YOUR INSTRUCTIONS
The answer must be one number: how many lines in the data below include the string "obsolete".

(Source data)
BEGIN

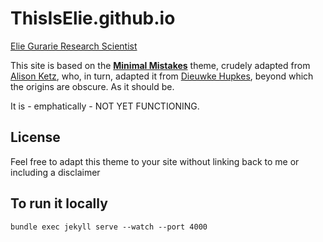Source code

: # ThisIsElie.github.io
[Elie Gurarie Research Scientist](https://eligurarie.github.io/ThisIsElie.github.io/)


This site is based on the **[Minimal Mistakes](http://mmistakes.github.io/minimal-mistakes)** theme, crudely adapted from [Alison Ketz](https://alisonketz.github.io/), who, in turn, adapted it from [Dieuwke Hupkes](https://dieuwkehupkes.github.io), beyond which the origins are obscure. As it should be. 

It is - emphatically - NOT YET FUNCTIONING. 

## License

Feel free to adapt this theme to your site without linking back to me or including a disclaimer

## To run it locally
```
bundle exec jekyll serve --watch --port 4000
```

END
BEGIN

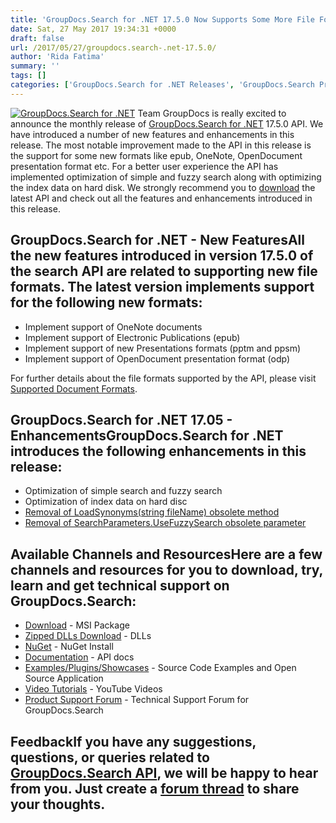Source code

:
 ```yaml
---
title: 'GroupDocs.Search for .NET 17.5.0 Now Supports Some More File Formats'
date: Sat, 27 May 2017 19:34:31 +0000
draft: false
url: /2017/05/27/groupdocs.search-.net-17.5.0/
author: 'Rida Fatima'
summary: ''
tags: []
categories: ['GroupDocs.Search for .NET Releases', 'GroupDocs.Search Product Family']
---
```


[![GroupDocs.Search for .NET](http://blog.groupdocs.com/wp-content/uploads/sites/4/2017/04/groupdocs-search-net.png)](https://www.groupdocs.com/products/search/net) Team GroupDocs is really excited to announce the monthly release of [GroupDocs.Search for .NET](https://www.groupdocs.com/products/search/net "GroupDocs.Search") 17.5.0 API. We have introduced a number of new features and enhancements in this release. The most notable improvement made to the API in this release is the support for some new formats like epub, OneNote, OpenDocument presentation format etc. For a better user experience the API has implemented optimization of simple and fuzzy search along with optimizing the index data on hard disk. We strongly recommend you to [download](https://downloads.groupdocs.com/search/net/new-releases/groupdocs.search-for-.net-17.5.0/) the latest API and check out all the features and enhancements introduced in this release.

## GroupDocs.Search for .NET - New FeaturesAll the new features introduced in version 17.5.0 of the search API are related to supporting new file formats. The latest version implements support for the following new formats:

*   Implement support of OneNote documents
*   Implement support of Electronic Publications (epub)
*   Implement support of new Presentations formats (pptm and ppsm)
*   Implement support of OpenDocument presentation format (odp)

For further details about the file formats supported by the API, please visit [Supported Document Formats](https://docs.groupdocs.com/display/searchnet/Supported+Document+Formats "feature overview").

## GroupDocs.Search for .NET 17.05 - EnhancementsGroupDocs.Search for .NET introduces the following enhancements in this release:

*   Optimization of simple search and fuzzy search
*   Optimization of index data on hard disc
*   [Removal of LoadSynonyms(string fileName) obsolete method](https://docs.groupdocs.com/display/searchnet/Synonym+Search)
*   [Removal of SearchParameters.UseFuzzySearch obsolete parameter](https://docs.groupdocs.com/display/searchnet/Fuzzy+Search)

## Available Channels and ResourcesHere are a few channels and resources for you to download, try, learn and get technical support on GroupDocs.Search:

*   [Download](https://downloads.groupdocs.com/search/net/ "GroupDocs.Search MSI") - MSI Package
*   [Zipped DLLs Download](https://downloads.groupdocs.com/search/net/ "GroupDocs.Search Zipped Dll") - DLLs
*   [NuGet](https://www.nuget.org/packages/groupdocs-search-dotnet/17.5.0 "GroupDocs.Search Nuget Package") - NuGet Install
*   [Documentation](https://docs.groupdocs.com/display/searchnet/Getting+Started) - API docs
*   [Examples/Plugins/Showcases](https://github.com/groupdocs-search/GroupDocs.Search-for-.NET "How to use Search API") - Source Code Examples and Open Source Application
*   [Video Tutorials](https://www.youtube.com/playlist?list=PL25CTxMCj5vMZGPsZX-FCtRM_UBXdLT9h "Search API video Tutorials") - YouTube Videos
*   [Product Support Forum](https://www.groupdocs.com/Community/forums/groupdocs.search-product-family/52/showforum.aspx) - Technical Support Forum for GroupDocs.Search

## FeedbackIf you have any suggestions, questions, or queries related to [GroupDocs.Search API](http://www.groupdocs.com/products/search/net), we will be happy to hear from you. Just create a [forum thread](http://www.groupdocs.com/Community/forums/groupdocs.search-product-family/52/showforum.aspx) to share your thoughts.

END

YOUR RESPONSE
2